§ AIM OF THE TASK
Please print each entry below exactly as it stands, but without any pictures.

§ RECORDS FOR THE TASK
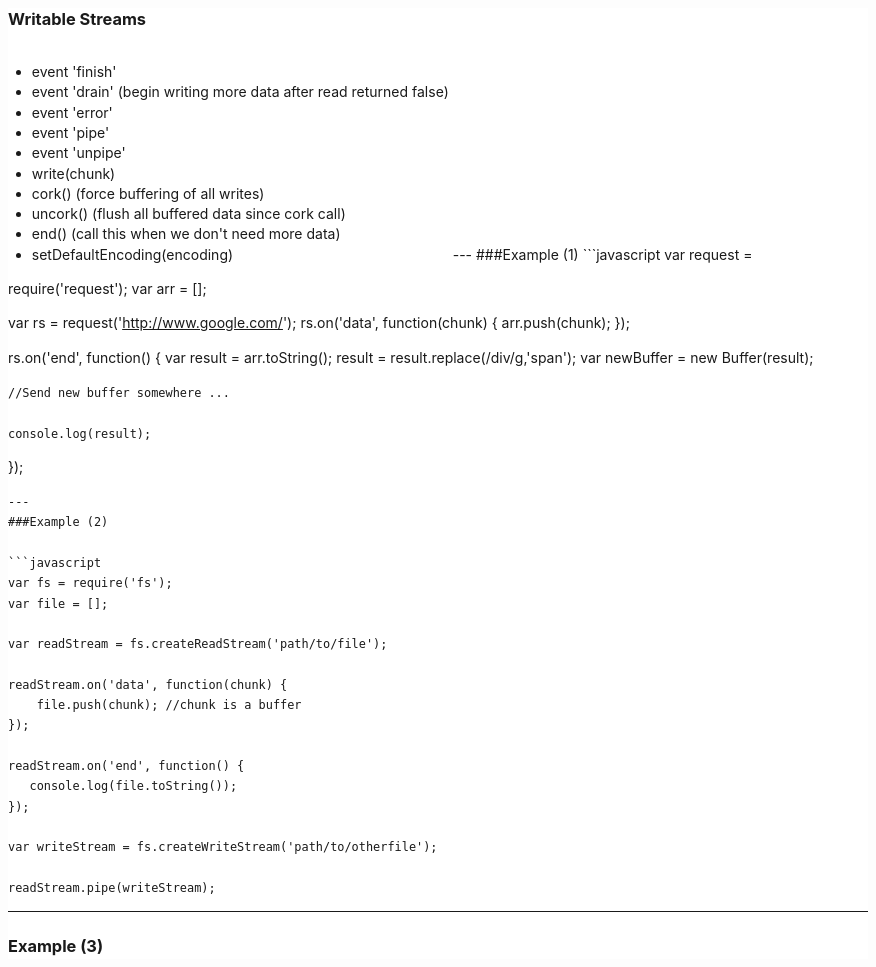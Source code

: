 ### Writable Streams
<div style='display: inline-block;'>
    <ul> 
        <li>event 'finish'</li>
        <li>event 'drain' (begin writing more data after read returned false)</li>
        <li>event 'error'</li>
        <li>event 'pipe'</li>
        <li>event 'unpipe'</li>
        <li>write(chunk)</li>
        <li>cork() (force buffering of all writes)</li>
        <li>uncork() (flush all buffered data since cork call)</li>
        <li>end() (call this when we don't need more data)</li>
        <li>setDefaultEncoding(encoding)</li>
    </ul>
 </div>
---
###Example (1)
```javascript
var request = require('request');
var arr = [];

var rs = request('http://www.google.com/');
rs.on('data', function(chunk) {
    arr.push(chunk);
});

rs.on('end', function() {
    var result = arr.toString();
    result = result.replace(/div/g,'span');
    var newBuffer = new Buffer(result);

    //Send new buffer somewhere ... 

    console.log(result);
});
```
---
###Example (2)

```javascript
var fs = require('fs');
var file = [];

var readStream = fs.createReadStream('path/to/file');

readStream.on('data', function(chunk) {
    file.push(chunk); //chunk is a buffer
});

readStream.on('end', function() {
   console.log(file.toString());  
});

var writeStream = fs.createWriteStream('path/to/otherfile');

readStream.pipe(writeStream);
```
---
### Example (3)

§ TASK SOLUTION
Source code

: ### Writable Streams
<div style='display: inline-block;'>
    <ul> 
        <li>event 'finish'</li>
        <li>event 'drain' (begin writing more data after read returned false)</li>
        <li>event 'error'</li>
        <li>event 'pipe'</li>
        <li>event 'unpipe'</li>
        <li>write(chunk)</li>
        <li>cork() (force buffering of all writes)</li>
        <li>uncork() (flush all buffered data since cork call)</li>
        <li>end() (call this when we don't need more data)</li>
        <li>setDefaultEncoding(encoding)</li>
    </ul>
 </div>
---
###Example (1)
```javascript
var request = require('request');
var arr = [];

var rs = request('http://www.google.com/');
rs.on('data', function(chunk) {
    arr.push(chunk);
});

rs.on('end', function() {
    var result = arr.toString();
    result = result.replace(/div/g,'span');
    var newBuffer = new Buffer(result);

    //Send new buffer somewhere ... 

    console.log(result);
});
```
---
###Example (2)

```javascript
var fs = require('fs');
var file = [];

var readStream = fs.createReadStream('path/to/file');

readStream.on('data', function(chunk) {
    file.push(chunk); //chunk is a buffer
});

readStream.on('end', function() {
   console.log(file.toString());  
});

var writeStream = fs.createWriteStream('path/to/otherfile');

readStream.pipe(writeStream);
```
---
### Example (3)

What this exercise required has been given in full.